-- Information supplied follows --
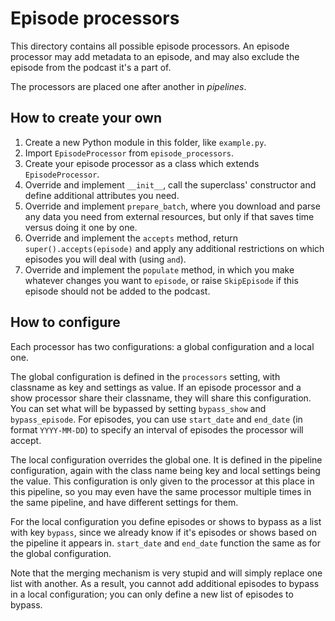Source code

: # Episode processors

This directory contains all possible episode processors. An episode processor may add metadata to an episode, and may also exclude the episode from the podcast it's a part of.

The processors are placed one after another in _pipelines_.

## How to create your own

1. Create a new Python module in this folder, like `example.py`.
2. Import `EpisodeProcessor` from `episode_processors`.
3. Create your episode processor as a class which extends `EpisodeProcessor`.
4. Override and implement `__init__`, call the superclass' constructor and define additional attributes you need.
5. Override and implement `prepare_batch`, where you download and parse any data you need from external resources, but only if that saves time versus doing it one by one.
6. Override and implement the `accepts` method, return `super().accepts(episode)` and apply any additional restrictions on which episodes you will deal with (using `and`).
7. Override and implement the `populate` method, in which you make whatever changes you want to `episode`, or raise `SkipEpisode` if this episode should not be added to the podcast.


## How to configure

Each processor has two configurations: a global configuration and a local one.

The global configuration is defined in the `processors` setting, with classname as key and settings as value. If an episode processor and a show processor share their classname, they will share this configuration. You can set what will be bypassed by setting `bypass_show` and `bypass_episode`. For episodes, you can use `start_date` and `end_date` (in format `YYYY-MM-DD`) to specify an interval of episodes the processor will accept.

The local configuration overrides the global one. It is defined in the pipeline configuration, again with the class name being key and local settings being the value. This configuration is only given to the processor at this place in this pipeline, so you may even have the same processor multiple times in the same pipeline, and have different settings for them.

For the local configuration you define episodes or shows to bypass as a list with key `bypass`, since we already know if it's episodes or shows based on the pipeline it appears in. `start_date` and `end_date` function the same as for the global configuration.

Note that the merging mechanism is very stupid and will simply replace one list with another. As a result, you cannot add additional episodes to bypass in a local configuration; you can only define a new list of episodes to bypass.

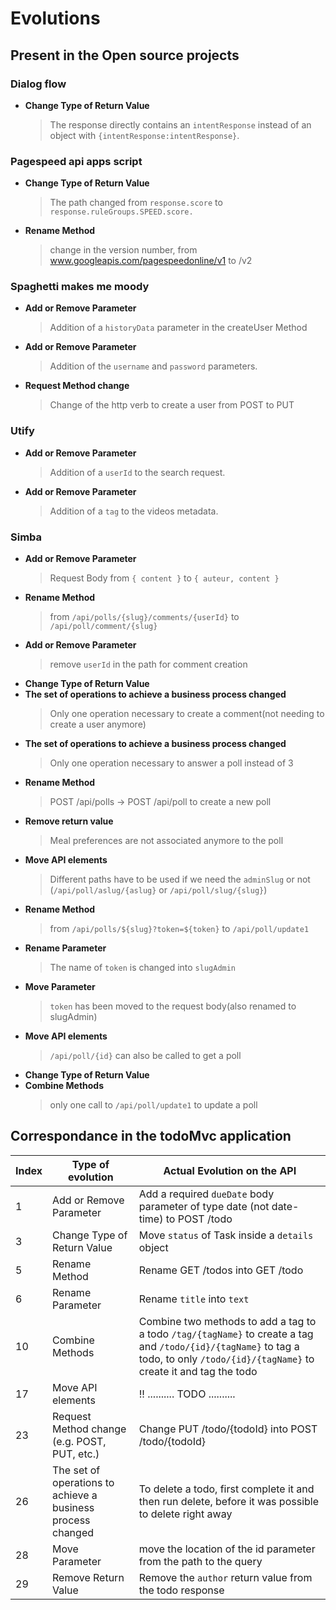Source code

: # Evolutions


## Present in the Open source projects
### Dialog flow
- **Change Type of Return Value**
    >The response directly contains an `intentResponse` instead of an object with `{intentResponse:intentResponse}`.

### Pagespeed api apps script
- **Change Type of Return Value**
    > The path changed from `response.score` to `response.ruleGroups.SPEED.score.`
- **Rename Method**
    > change in the version number, from www.googleapis.com/pagespeedonline/v1 to /v2

### Spaghetti makes me moody
- **Add or Remove Parameter**
    > Addition of a `historyData` parameter in the createUser Method
- **Add or Remove Parameter**
    > Addition of the `username` and `password` parameters.
- **Request Method change**
    > Change of the http verb to create a user from POST to PUT

### Utify
- **Add or Remove Parameter**
    > Addition of a `userId` to the search request.
- **Add or Remove Parameter**
    > Addition of a `tag` to the videos metadata.

### Simba
- **Add or Remove Parameter**
    > Request Body from `{ content }` to `{ auteur, content }`
- **Rename Method**
    > from `/api/polls/{slug}/comments/{userId}` to `/api/poll/comment/{slug}`
- **Add or Remove Parameter**
    > remove `userId` in the path for comment creation
- **Change Type of Return Value**
- **The set of operations to achieve a business process changed**
    > Only one operation necessary to create a comment(not needing to create a user anymore)
- **The set of operations to achieve a business process changed**
    > Only one operation necessary to answer a poll instead of 3
- **Rename Method**
    > POST /api/polls -> POST /api/poll to create a new poll
- **Remove return value**
    > Meal preferences are not associated anymore to the poll
- **Move API elements**
    > Different paths have to be used if we need the `adminSlug` or not (`/api/poll/aslug/{aslug}` or `/api/poll/slug/{slug}`)
- **Rename Method**
    > from `/api/polls/${slug}?token=${token}` to `/api/poll/update1`
- **Rename Parameter**
    > The name of `token` is changed into `slugAdmin`
- **Move Parameter**
    > `token` has been moved to the request body(also renamed to slugAdmin)
- **Move API elements**
    > `/api/poll/{id}` can also be called to get a poll
- **Change Type of Return Value**
- **Combine Methods**
    > only one call to `/api/poll/update1` to update a poll

## Correspondance in the todoMvc application
| Index | Type of evolution                                           | Actual Evolution on the API                                                                          |
| ----- | ----------------------------------------------------------- | ---------------------------------------------------------------------------------------------------- |
| 1     | Add or Remove Parameter                                     | Add a required `dueDate` body parameter of type date (not date-time) to POST /todo                   |
| 3     | Change Type of Return Value                                 | Move `status` of Task inside a `details` object                                                      |
| 5     | Rename Method                                               | Rename GET /todos into GET /todo                                                                     |
| 6     | Rename Parameter                                            | Rename `title` into `text`                                                                           |
| 10    | Combine Methods                                             | Combine two methods to add a tag to a todo `/tag/{tagName}` to create a tag and  `/todo/{id}/{tagName}` to tag a todo, to only  `/todo/{id}/{tagName}` to create it and tag the todo                                                                      |
| 17    | Move API elements                                           | !! .......... TODO ..........                                                                        |
| 23    | Request Method change (e.g. POST, PUT, etc.)                | Change PUT /todo/{todoId} into POST /todo/{todoId}                                                   |
| 26    | The set of operations to achieve a business process changed | To delete a todo, first complete it and then run delete, before it was possible to delete right away |
| 28    | Move Parameter                                              | move the location of the id parameter from the path to the query                                                                        |
| 29    | Remove Return Value                                             | Remove the `author` return value from the todo response  |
-- Information supplied concluded --
**Required action**
The answer must match the entries above line for line, with the pictures dropped.

**Response to this task**
Source code

: # Episode processors

This directory contains all possible episode processors. An episode processor may add metadata to an episode, and may also exclude the episode from the podcast it's a part of.

The processors are placed one after another in _pipelines_.

## How to create your own

1. Create a new Python module in this folder, like `example.py`.
2. Import `EpisodeProcessor` from `episode_processors`.
3. Create your episode processor as a class which extends `EpisodeProcessor`.
4. Override and implement `__init__`, call the superclass' constructor and define additional attributes you need.
5. Override and implement `prepare_batch`, where you download and parse any data you need from external resources, but only if that saves time versus doing it one by one.
6. Override and implement the `accepts` method, return `super().accepts(episode)` and apply any additional restrictions on which episodes you will deal with (using `and`).
7. Override and implement the `populate` method, in which you make whatever changes you want to `episode`, or raise `SkipEpisode` if this episode should not be added to the podcast.


## How to configure

Each processor has two configurations: a global configuration and a local one.

The global configuration is defined in the `processors` setting, with classname as key and settings as value. If an episode processor and a show processor share their classname, they will share this configuration. You can set what will be bypassed by setting `bypass_show` and `bypass_episode`. For episodes, you can use `start_date` and `end_date` (in format `YYYY-MM-DD`) to specify an interval of episodes the processor will accept.

The local configuration overrides the global one. It is defined in the pipeline configuration, again with the class name being key and local settings being the value. This configuration is only given to the processor at this place in this pipeline, so you may even have the same processor multiple times in the same pipeline, and have different settings for them.

For the local configuration you define episodes or shows to bypass as a list with key `bypass`, since we already know if it's episodes or shows based on the pipeline it appears in. `start_date` and `end_date` function the same as for the global configuration.

Note that the merging mechanism is very stupid and will simply replace one list with another. As a result, you cannot add additional episodes to bypass in a local configuration; you can only define a new list of episodes to bypass.

Source code

: # Evolutions


## Present in the Open source projects
### Dialog flow
- **Change Type of Return Value**
    >The response directly contains an `intentResponse` instead of an object with `{intentResponse:intentResponse}`.

### Pagespeed api apps script
- **Change Type of Return Value**
    > The path changed from `response.score` to `response.ruleGroups.SPEED.score.`
- **Rename Method**
    > change in the version number, from www.googleapis.com/pagespeedonline/v1 to /v2

### Spaghetti makes me moody
- **Add or Remove Parameter**
    > Addition of a `historyData` parameter in the createUser Method
- **Add or Remove Parameter**
    > Addition of the `username` and `password` parameters.
- **Request Method change**
    > Change of the http verb to create a user from POST to PUT

### Utify
- **Add or Remove Parameter**
    > Addition of a `userId` to the search request.
- **Add or Remove Parameter**
    > Addition of a `tag` to the videos metadata.

### Simba
- **Add or Remove Parameter**
    > Request Body from `{ content }` to `{ auteur, content }`
- **Rename Method**
    > from `/api/polls/{slug}/comments/{userId}` to `/api/poll/comment/{slug}`
- **Add or Remove Parameter**
    > remove `userId` in the path for comment creation
- **Change Type of Return Value**
- **The set of operations to achieve a business process changed**
    > Only one operation necessary to create a comment(not needing to create a user anymore)
- **The set of operations to achieve a business process changed**
    > Only one operation necessary to answer a poll instead of 3
- **Rename Method**
    > POST /api/polls -> POST /api/poll to create a new poll
- **Remove return value**
    > Meal preferences are not associated anymore to the poll
- **Move API elements**
    > Different paths have to be used if we need the `adminSlug` or not (`/api/poll/aslug/{aslug}` or `/api/poll/slug/{slug}`)
- **Rename Method**
    > from `/api/polls/${slug}?token=${token}` to `/api/poll/update1`
- **Rename Parameter**
    > The name of `token` is changed into `slugAdmin`
- **Move Parameter**
    > `token` has been moved to the request body(also renamed to slugAdmin)
- **Move API elements**
    > `/api/poll/{id}` can also be called to get a poll
- **Change Type of Return Value**
- **Combine Methods**
    > only one call to `/api/poll/update1` to update a poll

## Correspondance in the todoMvc application
| Index | Type of evolution                                           | Actual Evolution on the API                                                                          |
| ----- | ----------------------------------------------------------- | ---------------------------------------------------------------------------------------------------- |
| 1     | Add or Remove Parameter                                     | Add a required `dueDate` body parameter of type date (not date-time) to POST /todo                   |
| 3     | Change Type of Return Value                                 | Move `status` of Task inside a `details` object                                                      |
| 5     | Rename Method                                               | Rename GET /todos into GET /todo                                                                     |
| 6     | Rename Parameter                                            | Rename `title` into `text`                                                                           |
| 10    | Combine Methods                                             | Combine two methods to add a tag to a todo `/tag/{tagName}` to create a tag and  `/todo/{id}/{tagName}` to tag a todo, to only  `/todo/{id}/{tagName}` to create it and tag the todo                                                                      |
| 17    | Move API elements                                           | !! .......... TODO ..........                                                                        |
| 23    | Request Method change (e.g. POST, PUT, etc.)                | Change PUT /todo/{todoId} into POST /todo/{todoId}                                                   |
| 26    | The set of operations to achieve a business process changed | To delete a todo, first complete it and then run delete, before it was possible to delete right away |
| 28    | Move Parameter                                              | move the location of the id parameter from the path to the query                                                                        |
| 29    | Remove Return Value                                             | Remove the `author` return value from the todo response  |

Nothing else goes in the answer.